Data to examine:

+++

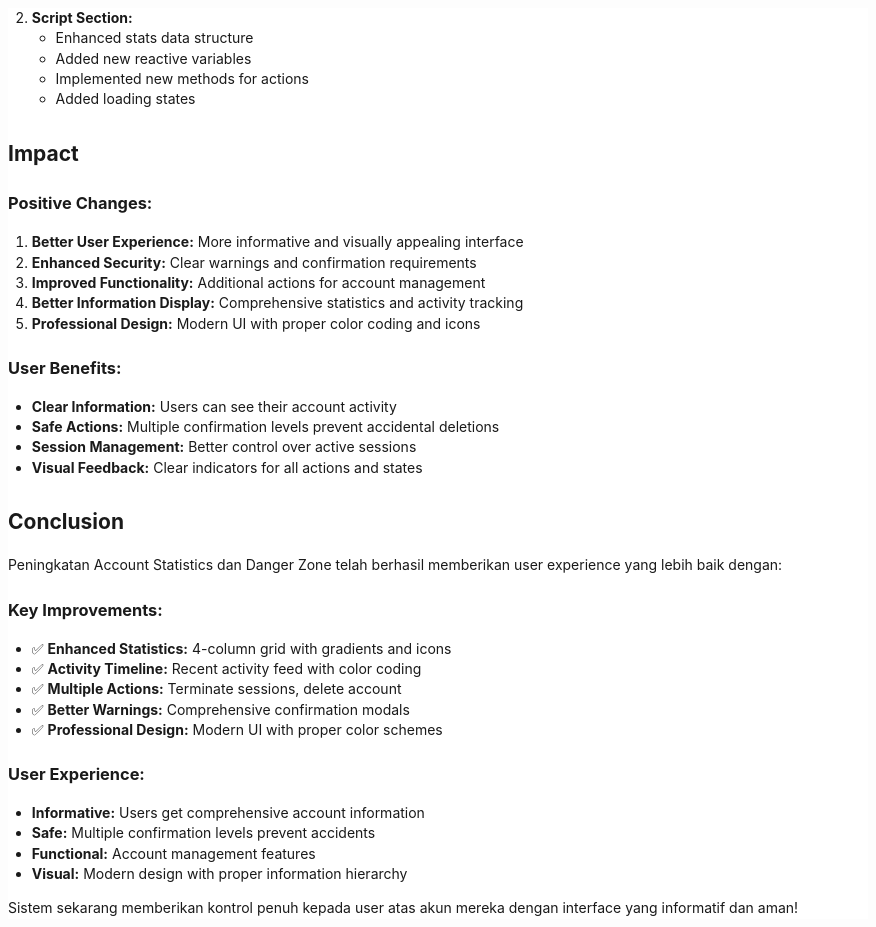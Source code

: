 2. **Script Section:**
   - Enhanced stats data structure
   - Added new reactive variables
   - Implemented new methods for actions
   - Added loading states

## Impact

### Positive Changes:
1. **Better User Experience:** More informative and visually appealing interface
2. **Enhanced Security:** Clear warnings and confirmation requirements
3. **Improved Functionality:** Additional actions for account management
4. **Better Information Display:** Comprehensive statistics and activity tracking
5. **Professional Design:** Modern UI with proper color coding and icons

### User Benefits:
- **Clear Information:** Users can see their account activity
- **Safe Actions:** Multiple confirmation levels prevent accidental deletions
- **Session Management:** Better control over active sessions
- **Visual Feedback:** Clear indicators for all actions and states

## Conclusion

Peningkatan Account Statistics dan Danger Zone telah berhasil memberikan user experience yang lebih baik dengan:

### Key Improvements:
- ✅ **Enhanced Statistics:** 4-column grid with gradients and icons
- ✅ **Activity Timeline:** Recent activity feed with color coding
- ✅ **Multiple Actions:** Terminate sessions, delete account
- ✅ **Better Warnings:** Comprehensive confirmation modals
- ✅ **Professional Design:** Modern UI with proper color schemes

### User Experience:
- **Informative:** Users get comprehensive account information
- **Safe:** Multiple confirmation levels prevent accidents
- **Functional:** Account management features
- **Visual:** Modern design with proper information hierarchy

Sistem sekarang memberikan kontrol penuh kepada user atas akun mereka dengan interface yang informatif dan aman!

+++

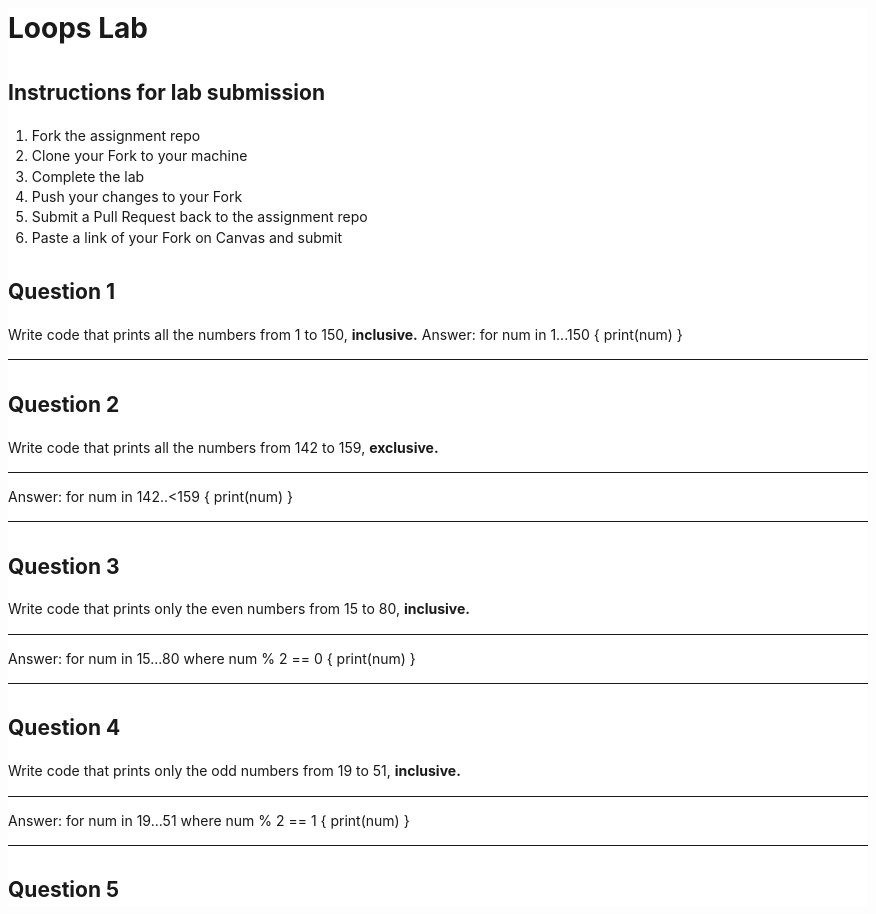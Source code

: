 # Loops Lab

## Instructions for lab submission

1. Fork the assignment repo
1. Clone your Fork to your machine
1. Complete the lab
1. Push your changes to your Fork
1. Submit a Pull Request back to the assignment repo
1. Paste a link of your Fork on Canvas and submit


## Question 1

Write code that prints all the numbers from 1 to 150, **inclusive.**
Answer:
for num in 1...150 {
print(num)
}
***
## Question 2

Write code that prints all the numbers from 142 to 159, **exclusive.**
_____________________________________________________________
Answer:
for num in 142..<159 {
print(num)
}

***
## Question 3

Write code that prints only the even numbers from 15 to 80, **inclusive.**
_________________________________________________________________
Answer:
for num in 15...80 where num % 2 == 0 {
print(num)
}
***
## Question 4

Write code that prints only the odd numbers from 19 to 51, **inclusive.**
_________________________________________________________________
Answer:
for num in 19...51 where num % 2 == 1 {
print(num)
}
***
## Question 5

+++

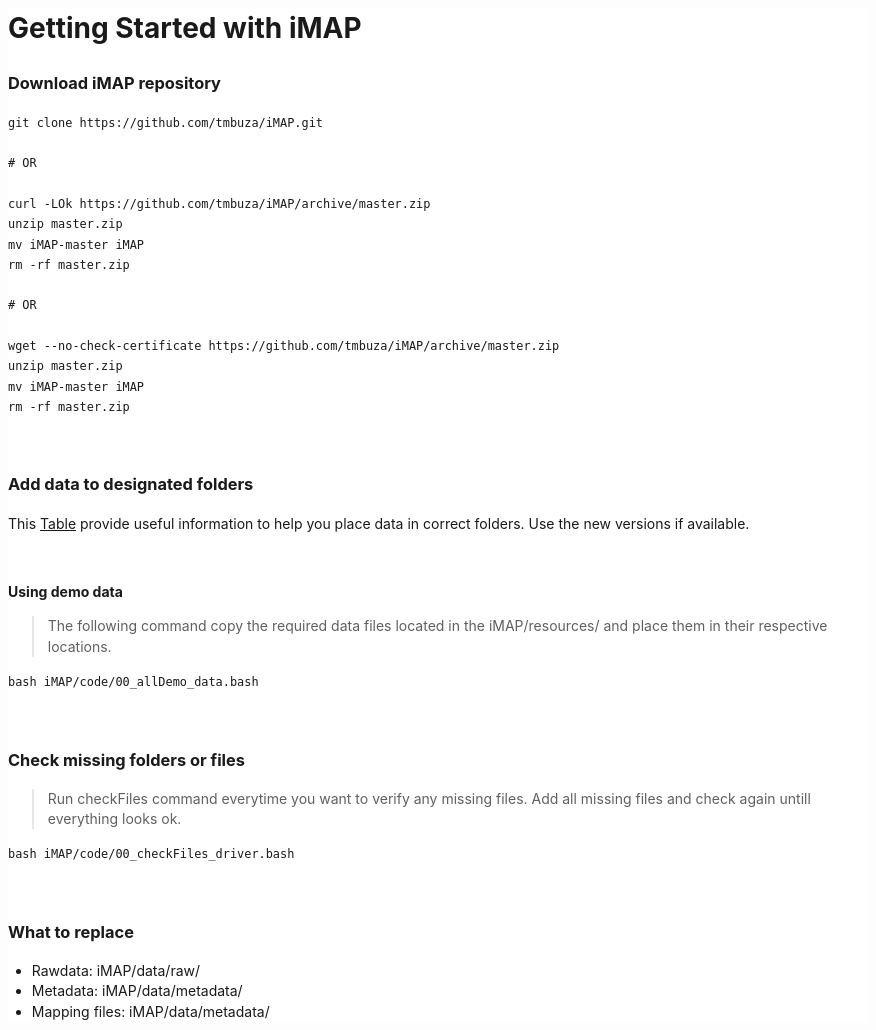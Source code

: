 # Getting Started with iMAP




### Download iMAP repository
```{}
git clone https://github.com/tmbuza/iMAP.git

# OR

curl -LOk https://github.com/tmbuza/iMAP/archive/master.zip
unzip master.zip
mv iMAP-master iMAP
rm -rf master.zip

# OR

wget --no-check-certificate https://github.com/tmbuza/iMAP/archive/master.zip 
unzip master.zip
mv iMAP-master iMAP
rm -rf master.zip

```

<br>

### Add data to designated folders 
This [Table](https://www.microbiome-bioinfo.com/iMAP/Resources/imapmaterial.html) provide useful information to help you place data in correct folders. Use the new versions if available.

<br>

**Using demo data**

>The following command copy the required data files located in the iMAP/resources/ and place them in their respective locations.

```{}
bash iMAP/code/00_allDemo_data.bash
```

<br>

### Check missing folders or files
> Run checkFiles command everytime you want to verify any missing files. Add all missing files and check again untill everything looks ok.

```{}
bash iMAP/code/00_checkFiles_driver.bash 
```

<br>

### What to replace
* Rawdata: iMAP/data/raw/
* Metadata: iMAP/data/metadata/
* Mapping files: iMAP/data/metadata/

+++

Lines wanted from the listing above: the line with "- ✅ **Professional" up to and including the line with "Sistem sekarang memberikan". Please write them out exactly, adding nothing else.

Solution for this task:
- ✅ **Professional Design:** Modern UI with proper color schemes

### User Experience:
- **Informative:** Users get comprehensive account information
- **Safe:** Multiple confirmation levels prevent accidents
- **Functional:** Account management features
- **Visual:** Modern design with proper information hierarchy

Sistem sekarang memberikan kontrol penuh kepada user atas akun mereka dengan interface yang informatif dan aman!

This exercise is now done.